■ WHAT THE EXERCISE ASKS ■
The expected output is a copy of every line in the records with the string "item".

[DATASET ENTRIES Boundary: Start]

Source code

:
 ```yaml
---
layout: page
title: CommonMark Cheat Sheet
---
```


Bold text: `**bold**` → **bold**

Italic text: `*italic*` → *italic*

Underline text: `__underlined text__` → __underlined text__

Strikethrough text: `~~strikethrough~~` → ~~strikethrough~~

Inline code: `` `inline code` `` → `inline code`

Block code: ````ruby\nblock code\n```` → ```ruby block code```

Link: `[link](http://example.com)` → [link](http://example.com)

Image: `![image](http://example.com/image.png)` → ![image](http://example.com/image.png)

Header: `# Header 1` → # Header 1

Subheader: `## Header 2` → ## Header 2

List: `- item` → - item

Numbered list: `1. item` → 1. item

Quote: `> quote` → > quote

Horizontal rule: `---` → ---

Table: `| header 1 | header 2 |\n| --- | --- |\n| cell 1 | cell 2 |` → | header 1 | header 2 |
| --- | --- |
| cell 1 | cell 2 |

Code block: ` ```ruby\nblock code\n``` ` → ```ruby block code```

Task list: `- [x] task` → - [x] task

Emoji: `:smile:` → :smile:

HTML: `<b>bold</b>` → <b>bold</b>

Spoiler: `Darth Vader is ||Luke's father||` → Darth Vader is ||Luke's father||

[DATASET ENTRIES Boundary: End]

■ EXERCISE ANSWER ■
List: `- item` → - item
Numbered list: `1. item` → 1. item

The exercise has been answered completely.